Give back exactly the stretch of data below from the line holding "- <b>Environment</b>: Environment" through the line holding "- <b>Action Executor</b>", both ends included, and leave the remaining lines out.

**Supplied material**:
------------

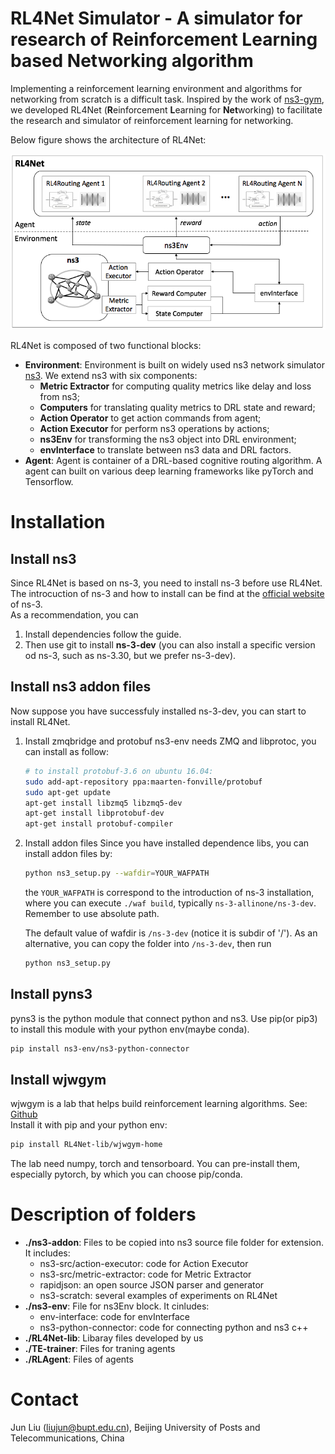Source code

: <!--
 * @author: Jiawei Wu
 * @create time: 2020-03-19 20:58
 * @edit time: 2020-03-29 17:31
 * @FilePath: /README.md
 -->
# RL4Net Simulator - A simulator for research of Reinforcement Learning based Networking algorithm

Implementing a reinforcement learning environment and algorithms for networking from scratch is a difficult task. Inspired by the work of [ns3-gym](https://github.com/tkn-tub/ns3-gym), we developed RL4Net (<b>R</b>einforcement <b>L</b>earning for <b>Net</b>working) to facilitate the research and simulator of reinforcement learning for networking. 

Below figure shows the architecture of RL4Net:

<p align="center">
<img src="doc/RL4Net_architecture.png" alt="drawing" width="600"/>
</p>

RL4Net is composed of two functional blocks:  

- <b>Environment</b>: Environment is built on widely used ns3 network simulator [ns3](https://www.nsnam.org/). We extend ns3 with six components:   
    - <b>Metric Extractor</b> for computing quality metrics like delay and loss from ns3;   
    - <b>Computers</b> for translating quality metrics to DRL state and reward;  
    - <b>Action Operator</b> to get action commands from agent;  
    - <b>Action Executor</b> for perform ns3 operations by actions;   
    - <b>ns3Env</b> for transforming the ns3 object into DRL environment;   
    - <b>envInterface</b> to translate between ns3 data and DRL factors.     
- <b>Agent</b>: Agent is container of a DRL-based cognitive routing algorithm. A agent can built on various deep learning frameworks like pyTorch and Tensorflow.

# Installation  

## Install ns3  

Since RL4Net is based on ns-3, you need to install ns-3 before use RL4Net.  
The introcuction of ns-3 and how to install can be find at the [official website](https://www.nsnam.org/) of ns-3.  
As a recommendation, you can  

1. Install dependencies follow the guide.  
2. Then use git to install **ns-3-dev** (you can also install a specific version od ns-3, such as ns-3.30, but we prefer ns-3-dev). 

## Install ns3 addon files

Now suppose you have successfuly installed ns-3-dev, you can start to install RL4Net.  

1. Install zmqbridge and protobuf
   ns3-env needs ZMQ and libprotoc, you can install as follow:  

   ```bash
   # to install protobuf-3.6 on ubuntu 16.04:
   sudo add-apt-repository ppa:maarten-fonville/protobuf
   sudo apt-get update
   apt-get install libzmq5 libzmq5-dev
   apt-get install libprotobuf-dev
   apt-get install protobuf-compiler
   ```

2. Install addon files
   Since you have installed dependence libs, you can install addon files by:  

    ```bash
    python ns3_setup.py --wafdir=YOUR_WAFPATH
    ```

    the `YOUR_WAFPATH` is correspond to the introduction of ns-3 installation, where you can execute `./waf build`, typically `ns-3-allinone/ns-3-dev`. Remember to use absolute path.  

    The default value of  wafdir is `/ns-3-dev` (notice it is subdir of '/'). As an alternative, you can copy the folder into `/ns-3-dev`, then run  

    ```bash
    python ns3_setup.py
    ```

## Install pyns3

pyns3 is the python module that connect python and ns3. Use pip(or pip3) to install this module with your python env(maybe conda).  

```bash
pip install ns3-env/ns3-python-connector
```

## Install wjwgym

wjwgym is a lab that helps build reinforcement learning algorithms. See: [Github](https://github.com/LampV/Reinforcement-Learning)  
Install it with pip and your python env:  

```bash
pip install RL4Net-lib/wjwgym-home
```

The lab need numpy, torch and tensorboard. You can pre-install them, especially pytorch, by which you can choose pip/conda.

# Description of folders

- <b>./ns3-addon</b>: Files to be copied into ns3 source file folder for extension. It includes:
    - ns3-src/action-executor: code for Action Executor
    - ns3-src/metric-extractor: code for Metric Extractor
    - rapidjson: an open source JSON parser and generator
    - ns3-scratch: several examples of experiments on RL4Net
- <b>./ns3-env</b>: File for ns3Env block. It cinludes:
    - env-interface: code for envInterface
    - ns3-python-connector: code for connecting python and ns3 c++
- <b>./RL4Net-lib</b>: Libaray files developed by us
- <b>./TE-trainer</b>: Files for traning agents
- <b>./RLAgent</b>: Files of agents

# Contact

Jun Liu (liujun@bupt.edu.cn), Beijing University of Posts and Telecommunications, China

------------

**Problem solution**:
- <b>Environment</b>: Environment is built on widely used ns3 network simulator [ns3](https://www.nsnam.org/). We extend ns3 with six components:   
    - <b>Metric Extractor</b> for computing quality metrics like delay and loss from ns3;   
    - <b>Computers</b> for translating quality metrics to DRL state and reward;  
    - <b>Action Operator</b> to get action commands from agent;  
    - <b>Action Executor</b> for perform ns3 operations by actions;   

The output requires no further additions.